**Assigned task:** Take the records below from their first line through the line holding "## 😎 Technologies favorites", and set each of those lines down exactly, without pictures.

**Data shown:**
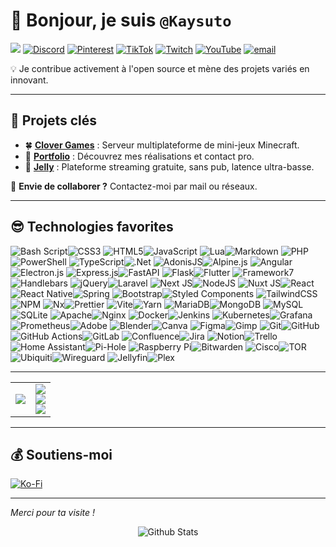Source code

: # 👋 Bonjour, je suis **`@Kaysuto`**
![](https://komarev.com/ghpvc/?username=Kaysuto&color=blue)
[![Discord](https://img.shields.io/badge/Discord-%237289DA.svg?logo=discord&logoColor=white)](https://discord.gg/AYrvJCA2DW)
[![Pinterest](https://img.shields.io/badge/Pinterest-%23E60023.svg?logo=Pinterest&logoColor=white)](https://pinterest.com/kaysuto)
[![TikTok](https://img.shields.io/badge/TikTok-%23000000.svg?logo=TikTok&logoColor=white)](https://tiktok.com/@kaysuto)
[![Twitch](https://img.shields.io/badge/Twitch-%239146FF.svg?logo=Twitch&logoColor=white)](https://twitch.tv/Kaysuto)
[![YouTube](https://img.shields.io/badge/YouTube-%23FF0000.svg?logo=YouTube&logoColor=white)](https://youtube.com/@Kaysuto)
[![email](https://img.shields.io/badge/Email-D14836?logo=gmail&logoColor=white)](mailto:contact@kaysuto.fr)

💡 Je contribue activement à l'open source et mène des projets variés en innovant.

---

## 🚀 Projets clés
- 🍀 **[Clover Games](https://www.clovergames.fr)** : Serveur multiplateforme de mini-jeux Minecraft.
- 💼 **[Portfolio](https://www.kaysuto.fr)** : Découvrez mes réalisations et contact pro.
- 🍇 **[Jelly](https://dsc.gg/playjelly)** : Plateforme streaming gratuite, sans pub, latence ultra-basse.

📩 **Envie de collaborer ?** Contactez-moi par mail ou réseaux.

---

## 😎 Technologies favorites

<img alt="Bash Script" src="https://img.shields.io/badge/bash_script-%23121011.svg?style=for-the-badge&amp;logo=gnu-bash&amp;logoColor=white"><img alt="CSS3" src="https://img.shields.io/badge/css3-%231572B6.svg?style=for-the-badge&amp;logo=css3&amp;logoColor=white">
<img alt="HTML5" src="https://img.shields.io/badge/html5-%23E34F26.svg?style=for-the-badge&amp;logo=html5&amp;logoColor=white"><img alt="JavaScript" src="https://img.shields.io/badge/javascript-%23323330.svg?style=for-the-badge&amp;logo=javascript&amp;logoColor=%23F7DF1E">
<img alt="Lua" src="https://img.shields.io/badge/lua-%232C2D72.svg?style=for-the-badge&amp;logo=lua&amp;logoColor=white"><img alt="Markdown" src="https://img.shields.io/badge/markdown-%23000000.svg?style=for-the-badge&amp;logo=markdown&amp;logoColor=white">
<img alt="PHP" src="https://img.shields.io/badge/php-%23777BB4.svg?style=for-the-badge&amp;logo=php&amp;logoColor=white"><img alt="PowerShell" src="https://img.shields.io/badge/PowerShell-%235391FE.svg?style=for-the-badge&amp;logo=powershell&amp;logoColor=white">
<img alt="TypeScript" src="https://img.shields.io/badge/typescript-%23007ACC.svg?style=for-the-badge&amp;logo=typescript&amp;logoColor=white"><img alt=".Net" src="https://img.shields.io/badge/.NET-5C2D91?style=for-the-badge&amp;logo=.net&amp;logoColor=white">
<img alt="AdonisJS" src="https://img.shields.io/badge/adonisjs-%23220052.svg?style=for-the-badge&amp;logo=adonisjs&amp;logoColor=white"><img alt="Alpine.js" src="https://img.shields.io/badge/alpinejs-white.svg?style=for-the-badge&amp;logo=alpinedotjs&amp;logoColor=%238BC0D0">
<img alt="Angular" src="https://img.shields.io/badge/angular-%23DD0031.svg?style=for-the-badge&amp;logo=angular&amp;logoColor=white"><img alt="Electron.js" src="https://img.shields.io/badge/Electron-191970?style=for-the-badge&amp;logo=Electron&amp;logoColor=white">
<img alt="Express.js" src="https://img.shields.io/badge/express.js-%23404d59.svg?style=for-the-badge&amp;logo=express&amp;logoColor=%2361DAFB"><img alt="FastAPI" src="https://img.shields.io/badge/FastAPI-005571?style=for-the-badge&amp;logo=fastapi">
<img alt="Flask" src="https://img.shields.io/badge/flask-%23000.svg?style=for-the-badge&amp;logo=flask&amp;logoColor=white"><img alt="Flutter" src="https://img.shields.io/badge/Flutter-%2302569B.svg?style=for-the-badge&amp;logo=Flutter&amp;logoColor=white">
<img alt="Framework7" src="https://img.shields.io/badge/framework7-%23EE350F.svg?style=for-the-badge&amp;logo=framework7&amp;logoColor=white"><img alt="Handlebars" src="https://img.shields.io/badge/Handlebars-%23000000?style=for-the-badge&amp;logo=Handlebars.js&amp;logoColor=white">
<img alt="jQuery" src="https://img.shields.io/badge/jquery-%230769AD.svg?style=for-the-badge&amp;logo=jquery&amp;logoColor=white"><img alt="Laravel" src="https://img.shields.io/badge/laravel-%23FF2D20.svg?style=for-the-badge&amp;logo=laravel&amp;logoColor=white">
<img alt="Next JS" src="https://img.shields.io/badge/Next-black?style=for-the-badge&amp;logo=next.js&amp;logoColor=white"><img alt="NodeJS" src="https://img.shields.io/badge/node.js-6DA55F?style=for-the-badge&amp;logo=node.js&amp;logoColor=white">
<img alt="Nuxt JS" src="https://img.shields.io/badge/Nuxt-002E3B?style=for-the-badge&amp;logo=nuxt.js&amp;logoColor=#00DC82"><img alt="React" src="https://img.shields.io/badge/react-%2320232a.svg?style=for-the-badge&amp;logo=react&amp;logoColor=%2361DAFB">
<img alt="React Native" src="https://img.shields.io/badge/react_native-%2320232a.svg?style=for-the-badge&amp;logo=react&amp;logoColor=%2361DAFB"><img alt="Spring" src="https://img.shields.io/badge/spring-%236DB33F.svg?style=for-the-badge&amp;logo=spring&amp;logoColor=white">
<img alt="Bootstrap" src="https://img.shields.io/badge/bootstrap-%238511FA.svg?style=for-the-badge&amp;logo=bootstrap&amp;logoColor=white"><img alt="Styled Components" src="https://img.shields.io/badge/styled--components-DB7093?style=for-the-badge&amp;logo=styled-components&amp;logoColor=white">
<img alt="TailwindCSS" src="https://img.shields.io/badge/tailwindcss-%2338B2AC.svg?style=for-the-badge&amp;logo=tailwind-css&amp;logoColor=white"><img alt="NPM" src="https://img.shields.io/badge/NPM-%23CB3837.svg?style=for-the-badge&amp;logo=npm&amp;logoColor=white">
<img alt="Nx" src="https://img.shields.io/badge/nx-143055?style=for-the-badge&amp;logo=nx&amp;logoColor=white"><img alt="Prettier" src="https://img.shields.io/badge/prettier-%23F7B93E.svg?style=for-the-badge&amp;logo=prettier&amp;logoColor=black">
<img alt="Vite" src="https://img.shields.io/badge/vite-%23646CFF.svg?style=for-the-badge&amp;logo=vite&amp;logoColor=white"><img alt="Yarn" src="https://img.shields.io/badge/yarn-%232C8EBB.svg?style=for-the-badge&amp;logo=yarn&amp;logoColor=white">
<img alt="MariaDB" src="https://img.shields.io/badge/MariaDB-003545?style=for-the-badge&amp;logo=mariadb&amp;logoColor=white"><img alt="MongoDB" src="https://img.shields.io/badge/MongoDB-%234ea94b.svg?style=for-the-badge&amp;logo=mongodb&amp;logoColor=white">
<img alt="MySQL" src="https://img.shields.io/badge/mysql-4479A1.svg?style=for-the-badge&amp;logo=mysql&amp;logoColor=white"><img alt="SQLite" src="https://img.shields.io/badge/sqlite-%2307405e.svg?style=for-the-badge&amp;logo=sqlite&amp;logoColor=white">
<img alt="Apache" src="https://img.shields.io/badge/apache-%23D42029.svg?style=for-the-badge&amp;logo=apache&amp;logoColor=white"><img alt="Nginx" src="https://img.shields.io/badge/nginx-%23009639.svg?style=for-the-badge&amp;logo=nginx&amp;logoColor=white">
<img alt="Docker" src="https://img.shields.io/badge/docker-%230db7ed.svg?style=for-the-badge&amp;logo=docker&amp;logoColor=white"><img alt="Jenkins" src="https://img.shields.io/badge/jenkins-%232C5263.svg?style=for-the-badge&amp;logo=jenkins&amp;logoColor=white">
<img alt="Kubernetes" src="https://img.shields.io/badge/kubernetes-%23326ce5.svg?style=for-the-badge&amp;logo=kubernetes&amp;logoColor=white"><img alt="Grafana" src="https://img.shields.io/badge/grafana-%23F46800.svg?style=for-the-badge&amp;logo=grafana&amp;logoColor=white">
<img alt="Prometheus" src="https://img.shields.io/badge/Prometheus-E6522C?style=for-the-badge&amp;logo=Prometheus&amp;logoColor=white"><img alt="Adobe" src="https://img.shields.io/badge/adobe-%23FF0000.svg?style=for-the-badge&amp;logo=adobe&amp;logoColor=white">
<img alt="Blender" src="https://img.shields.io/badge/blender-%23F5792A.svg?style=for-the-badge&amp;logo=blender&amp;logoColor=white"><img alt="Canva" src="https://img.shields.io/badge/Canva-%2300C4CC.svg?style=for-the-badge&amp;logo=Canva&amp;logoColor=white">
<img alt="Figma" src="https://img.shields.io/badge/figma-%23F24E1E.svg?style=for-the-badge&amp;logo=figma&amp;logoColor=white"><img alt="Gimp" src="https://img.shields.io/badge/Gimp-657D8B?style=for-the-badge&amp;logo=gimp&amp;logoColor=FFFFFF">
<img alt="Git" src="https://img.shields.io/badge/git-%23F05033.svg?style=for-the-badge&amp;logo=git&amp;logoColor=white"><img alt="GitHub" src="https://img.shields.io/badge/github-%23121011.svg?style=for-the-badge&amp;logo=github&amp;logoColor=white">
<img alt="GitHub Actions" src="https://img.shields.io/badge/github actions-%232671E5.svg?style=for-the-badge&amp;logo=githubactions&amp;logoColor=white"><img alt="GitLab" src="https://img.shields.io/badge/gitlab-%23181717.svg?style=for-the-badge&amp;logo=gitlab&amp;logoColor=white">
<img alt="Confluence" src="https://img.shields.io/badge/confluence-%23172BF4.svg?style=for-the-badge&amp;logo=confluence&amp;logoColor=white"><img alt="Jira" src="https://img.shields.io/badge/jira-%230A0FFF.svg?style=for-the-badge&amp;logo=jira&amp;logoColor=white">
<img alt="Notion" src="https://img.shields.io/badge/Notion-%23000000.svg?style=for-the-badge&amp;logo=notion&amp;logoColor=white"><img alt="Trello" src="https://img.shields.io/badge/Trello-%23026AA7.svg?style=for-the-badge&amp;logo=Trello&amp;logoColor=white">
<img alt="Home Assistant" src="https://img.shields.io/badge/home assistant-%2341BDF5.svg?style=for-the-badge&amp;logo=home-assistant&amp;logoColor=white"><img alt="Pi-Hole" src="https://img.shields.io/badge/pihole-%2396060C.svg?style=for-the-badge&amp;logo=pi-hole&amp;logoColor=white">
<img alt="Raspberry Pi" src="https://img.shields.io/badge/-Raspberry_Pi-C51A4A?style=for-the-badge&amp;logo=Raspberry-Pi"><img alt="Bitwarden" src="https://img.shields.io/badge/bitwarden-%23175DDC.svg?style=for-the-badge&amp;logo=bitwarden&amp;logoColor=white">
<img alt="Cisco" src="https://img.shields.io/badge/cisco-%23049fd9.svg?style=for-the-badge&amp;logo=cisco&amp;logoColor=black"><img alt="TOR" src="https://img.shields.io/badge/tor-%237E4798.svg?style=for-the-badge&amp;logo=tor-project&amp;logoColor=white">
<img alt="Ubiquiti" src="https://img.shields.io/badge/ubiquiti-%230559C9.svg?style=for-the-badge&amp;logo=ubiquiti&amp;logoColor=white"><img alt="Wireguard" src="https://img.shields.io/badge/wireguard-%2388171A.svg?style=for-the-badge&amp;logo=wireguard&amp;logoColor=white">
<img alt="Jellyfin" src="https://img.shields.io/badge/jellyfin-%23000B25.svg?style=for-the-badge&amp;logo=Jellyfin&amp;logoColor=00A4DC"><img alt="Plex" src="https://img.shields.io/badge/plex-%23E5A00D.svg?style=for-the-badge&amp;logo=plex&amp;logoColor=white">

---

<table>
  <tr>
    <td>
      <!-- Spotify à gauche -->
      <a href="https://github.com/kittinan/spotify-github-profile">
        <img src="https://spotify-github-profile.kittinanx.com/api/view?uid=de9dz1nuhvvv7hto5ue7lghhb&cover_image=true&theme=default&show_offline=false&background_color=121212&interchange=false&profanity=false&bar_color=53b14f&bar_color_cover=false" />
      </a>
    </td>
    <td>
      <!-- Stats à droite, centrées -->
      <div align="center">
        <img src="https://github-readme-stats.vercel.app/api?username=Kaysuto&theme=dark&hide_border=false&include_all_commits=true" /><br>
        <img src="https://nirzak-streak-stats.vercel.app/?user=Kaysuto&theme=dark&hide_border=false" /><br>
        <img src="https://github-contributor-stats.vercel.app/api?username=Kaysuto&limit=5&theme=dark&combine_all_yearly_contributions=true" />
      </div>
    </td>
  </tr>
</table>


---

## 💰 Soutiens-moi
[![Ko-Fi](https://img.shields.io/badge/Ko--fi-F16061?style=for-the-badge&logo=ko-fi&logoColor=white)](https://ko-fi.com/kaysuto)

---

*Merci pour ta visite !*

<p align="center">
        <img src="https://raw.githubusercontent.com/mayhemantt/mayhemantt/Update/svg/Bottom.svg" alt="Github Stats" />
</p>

**Task output:**
Source code

: # 👋 Bonjour, je suis **`@Kaysuto`**
![](https://komarev.com/ghpvc/?username=Kaysuto&color=blue)
[![Discord](https://img.shields.io/badge/Discord-%237289DA.svg?logo=discord&logoColor=white)](https://discord.gg/AYrvJCA2DW)
[![Pinterest](https://img.shields.io/badge/Pinterest-%23E60023.svg?logo=Pinterest&logoColor=white)](https://pinterest.com/kaysuto)
[![TikTok](https://img.shields.io/badge/TikTok-%23000000.svg?logo=TikTok&logoColor=white)](https://tiktok.com/@kaysuto)
[![Twitch](https://img.shields.io/badge/Twitch-%239146FF.svg?logo=Twitch&logoColor=white)](https://twitch.tv/Kaysuto)
[![YouTube](https://img.shields.io/badge/YouTube-%23FF0000.svg?logo=YouTube&logoColor=white)](https://youtube.com/@Kaysuto)
[![email](https://img.shields.io/badge/Email-D14836?logo=gmail&logoColor=white)](mailto:contact@kaysuto.fr)

💡 Je contribue activement à l'open source et mène des projets variés en innovant.

---

## 🚀 Projets clés
- 🍀 **[Clover Games](https://www.clovergames.fr)** : Serveur multiplateforme de mini-jeux Minecraft.
- 💼 **[Portfolio](https://www.kaysuto.fr)** : Découvrez mes réalisations et contact pro.
- 🍇 **[Jelly](https://dsc.gg/playjelly)** : Plateforme streaming gratuite, sans pub, latence ultra-basse.

📩 **Envie de collaborer ?** Contactez-moi par mail ou réseaux.

---

## 😎 Technologies favorites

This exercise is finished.